____ Data records

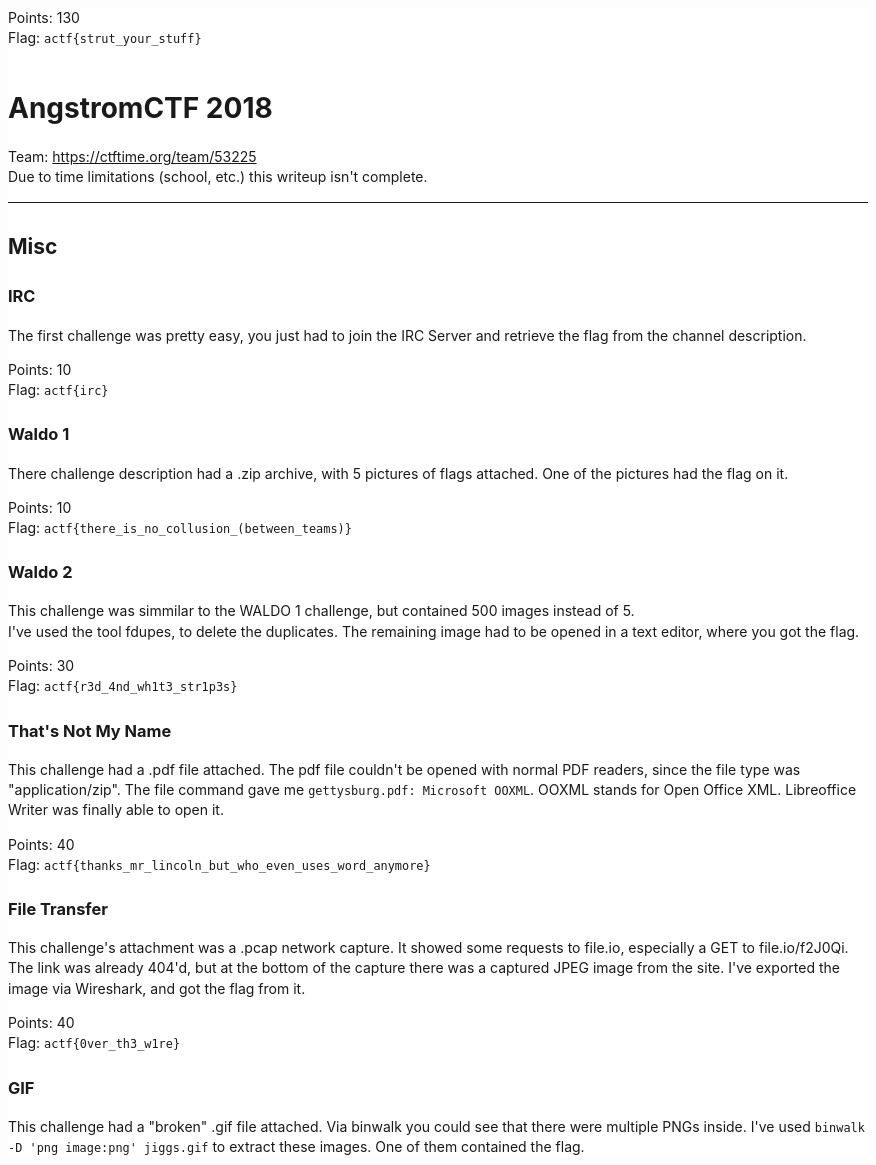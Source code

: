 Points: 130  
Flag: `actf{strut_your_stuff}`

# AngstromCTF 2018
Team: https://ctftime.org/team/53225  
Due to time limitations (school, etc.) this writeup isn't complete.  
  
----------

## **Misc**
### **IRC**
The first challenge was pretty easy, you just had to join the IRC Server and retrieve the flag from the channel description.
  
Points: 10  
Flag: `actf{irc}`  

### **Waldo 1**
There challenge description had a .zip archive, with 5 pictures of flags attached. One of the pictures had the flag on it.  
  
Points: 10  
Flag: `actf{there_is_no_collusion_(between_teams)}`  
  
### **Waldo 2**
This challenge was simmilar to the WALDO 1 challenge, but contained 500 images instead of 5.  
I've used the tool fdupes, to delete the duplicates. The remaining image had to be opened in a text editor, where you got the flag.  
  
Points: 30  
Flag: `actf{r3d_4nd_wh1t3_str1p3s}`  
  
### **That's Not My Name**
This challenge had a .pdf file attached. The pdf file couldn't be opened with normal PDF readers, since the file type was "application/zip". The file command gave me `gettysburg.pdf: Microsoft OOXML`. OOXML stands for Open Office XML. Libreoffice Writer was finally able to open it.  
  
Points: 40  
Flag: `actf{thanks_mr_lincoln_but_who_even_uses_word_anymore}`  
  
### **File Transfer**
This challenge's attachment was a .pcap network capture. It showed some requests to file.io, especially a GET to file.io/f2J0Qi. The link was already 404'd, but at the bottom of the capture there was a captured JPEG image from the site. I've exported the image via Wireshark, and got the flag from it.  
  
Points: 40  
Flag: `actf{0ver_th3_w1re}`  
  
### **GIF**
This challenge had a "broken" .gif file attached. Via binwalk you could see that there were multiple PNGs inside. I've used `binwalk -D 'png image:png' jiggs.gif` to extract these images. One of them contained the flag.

________

• **Problem**
Scan the records above for the string "actf", then report every line that contains it.

• **Exercise solution**
Flag: `actf{strut_your_stuff}`
Flag: `actf{irc}`  
Flag: `actf{there_is_no_collusion_(between_teams)}`  
Flag: `actf{r3d_4nd_wh1t3_str1p3s}`  
Flag: `actf{thanks_mr_lincoln_but_who_even_uses_word_anymore}`  
Flag: `actf{0ver_th3_w1re}`  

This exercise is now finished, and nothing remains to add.